(Collected data)
BEGIN

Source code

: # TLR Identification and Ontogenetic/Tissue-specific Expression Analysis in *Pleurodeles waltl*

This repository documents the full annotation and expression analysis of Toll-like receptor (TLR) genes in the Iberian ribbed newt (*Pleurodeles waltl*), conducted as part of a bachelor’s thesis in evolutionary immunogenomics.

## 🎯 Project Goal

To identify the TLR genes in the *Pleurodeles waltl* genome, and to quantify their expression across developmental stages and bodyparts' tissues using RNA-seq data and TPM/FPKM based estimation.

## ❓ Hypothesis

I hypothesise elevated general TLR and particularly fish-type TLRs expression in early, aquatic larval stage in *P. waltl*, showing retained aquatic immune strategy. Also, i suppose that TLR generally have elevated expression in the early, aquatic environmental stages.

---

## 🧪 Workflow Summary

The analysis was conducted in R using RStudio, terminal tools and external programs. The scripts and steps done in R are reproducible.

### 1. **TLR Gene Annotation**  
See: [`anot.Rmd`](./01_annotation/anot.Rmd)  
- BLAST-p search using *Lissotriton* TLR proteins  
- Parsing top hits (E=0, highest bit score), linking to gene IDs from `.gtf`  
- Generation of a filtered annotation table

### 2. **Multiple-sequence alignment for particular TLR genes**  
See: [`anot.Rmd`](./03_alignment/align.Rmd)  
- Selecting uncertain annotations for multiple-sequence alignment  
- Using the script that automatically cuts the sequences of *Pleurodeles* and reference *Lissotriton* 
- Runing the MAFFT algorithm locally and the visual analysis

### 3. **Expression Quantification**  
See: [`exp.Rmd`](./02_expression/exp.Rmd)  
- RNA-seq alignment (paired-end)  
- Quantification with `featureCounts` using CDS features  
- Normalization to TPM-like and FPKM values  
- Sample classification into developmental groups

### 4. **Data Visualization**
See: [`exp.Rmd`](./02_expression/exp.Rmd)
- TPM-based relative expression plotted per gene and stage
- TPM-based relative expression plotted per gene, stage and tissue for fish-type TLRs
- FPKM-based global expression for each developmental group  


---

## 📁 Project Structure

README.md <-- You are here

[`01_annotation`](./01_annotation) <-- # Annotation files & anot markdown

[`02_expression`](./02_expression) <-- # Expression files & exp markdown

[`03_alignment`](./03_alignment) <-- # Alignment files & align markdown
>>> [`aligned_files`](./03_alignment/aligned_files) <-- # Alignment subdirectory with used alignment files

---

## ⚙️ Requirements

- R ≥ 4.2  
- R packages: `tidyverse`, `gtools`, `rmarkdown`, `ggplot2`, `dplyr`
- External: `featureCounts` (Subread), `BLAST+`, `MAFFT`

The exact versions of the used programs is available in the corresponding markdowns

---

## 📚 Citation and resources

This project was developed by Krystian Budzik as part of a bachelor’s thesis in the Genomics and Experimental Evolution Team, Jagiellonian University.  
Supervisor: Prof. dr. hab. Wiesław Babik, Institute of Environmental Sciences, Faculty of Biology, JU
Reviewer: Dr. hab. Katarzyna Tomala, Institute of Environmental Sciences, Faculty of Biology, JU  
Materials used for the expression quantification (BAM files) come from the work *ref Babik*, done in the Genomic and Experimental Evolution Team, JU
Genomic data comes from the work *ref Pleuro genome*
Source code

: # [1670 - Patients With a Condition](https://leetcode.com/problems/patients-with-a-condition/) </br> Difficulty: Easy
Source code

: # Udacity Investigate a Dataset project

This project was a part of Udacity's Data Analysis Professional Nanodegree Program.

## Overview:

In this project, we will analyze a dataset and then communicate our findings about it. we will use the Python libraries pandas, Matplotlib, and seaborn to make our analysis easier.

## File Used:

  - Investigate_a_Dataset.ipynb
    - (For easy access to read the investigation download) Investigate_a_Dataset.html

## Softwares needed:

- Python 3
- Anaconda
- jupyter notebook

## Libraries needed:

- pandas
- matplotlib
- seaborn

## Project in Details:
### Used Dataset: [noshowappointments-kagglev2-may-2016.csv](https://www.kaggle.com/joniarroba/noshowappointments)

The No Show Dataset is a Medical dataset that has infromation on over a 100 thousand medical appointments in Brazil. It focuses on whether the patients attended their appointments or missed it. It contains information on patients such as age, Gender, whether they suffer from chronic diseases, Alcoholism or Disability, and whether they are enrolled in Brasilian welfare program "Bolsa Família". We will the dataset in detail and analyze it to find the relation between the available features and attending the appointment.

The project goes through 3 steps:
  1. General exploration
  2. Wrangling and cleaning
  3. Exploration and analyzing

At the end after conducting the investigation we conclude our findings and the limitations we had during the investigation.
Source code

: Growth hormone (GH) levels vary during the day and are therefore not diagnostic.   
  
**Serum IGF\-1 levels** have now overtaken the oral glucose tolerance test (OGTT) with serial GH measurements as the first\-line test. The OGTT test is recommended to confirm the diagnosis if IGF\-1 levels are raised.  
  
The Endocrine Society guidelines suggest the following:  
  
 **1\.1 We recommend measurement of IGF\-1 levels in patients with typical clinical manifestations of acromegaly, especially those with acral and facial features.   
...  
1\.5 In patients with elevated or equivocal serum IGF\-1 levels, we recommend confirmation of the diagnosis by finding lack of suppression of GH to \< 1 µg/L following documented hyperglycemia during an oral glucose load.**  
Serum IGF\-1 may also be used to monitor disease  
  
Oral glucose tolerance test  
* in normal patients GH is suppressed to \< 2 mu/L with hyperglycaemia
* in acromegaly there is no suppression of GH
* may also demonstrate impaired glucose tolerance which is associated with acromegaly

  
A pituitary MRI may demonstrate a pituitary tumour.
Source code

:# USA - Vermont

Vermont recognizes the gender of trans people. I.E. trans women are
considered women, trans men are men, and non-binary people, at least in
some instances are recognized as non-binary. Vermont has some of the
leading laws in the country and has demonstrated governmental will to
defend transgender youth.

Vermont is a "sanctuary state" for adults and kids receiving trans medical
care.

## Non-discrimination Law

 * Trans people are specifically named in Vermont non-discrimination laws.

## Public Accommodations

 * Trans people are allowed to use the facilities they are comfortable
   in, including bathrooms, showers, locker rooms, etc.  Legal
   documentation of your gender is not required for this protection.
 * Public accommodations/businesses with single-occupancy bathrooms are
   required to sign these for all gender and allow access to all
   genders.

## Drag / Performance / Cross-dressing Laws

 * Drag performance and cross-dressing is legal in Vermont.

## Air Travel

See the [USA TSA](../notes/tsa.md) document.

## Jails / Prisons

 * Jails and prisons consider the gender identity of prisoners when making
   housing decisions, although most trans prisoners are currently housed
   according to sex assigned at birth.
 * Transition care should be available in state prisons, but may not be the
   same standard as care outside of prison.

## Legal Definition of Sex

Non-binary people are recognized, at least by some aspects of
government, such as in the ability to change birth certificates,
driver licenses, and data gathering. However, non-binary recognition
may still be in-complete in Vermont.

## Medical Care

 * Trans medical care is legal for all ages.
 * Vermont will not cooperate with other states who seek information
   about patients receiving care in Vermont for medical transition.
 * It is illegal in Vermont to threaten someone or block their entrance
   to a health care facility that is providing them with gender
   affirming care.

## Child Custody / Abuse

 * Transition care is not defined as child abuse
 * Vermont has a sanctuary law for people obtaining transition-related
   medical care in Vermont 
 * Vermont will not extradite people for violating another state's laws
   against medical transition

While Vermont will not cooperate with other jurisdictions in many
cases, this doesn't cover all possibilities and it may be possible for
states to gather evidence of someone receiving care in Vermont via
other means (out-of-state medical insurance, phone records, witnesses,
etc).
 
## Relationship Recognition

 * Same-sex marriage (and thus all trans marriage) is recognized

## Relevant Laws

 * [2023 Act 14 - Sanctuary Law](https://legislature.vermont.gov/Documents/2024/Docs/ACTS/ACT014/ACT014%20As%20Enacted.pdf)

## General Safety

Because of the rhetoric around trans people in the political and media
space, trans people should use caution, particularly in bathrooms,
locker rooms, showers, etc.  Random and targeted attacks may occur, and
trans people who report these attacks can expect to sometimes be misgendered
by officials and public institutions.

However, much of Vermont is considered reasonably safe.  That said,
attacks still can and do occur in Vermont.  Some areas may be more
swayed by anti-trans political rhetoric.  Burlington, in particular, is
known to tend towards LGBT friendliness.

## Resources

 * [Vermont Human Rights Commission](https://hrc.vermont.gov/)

END

**EXERCISE AIM**
The count alone is wanted: how many lines above hold the string "Lissotriton"?

**REPLY**
2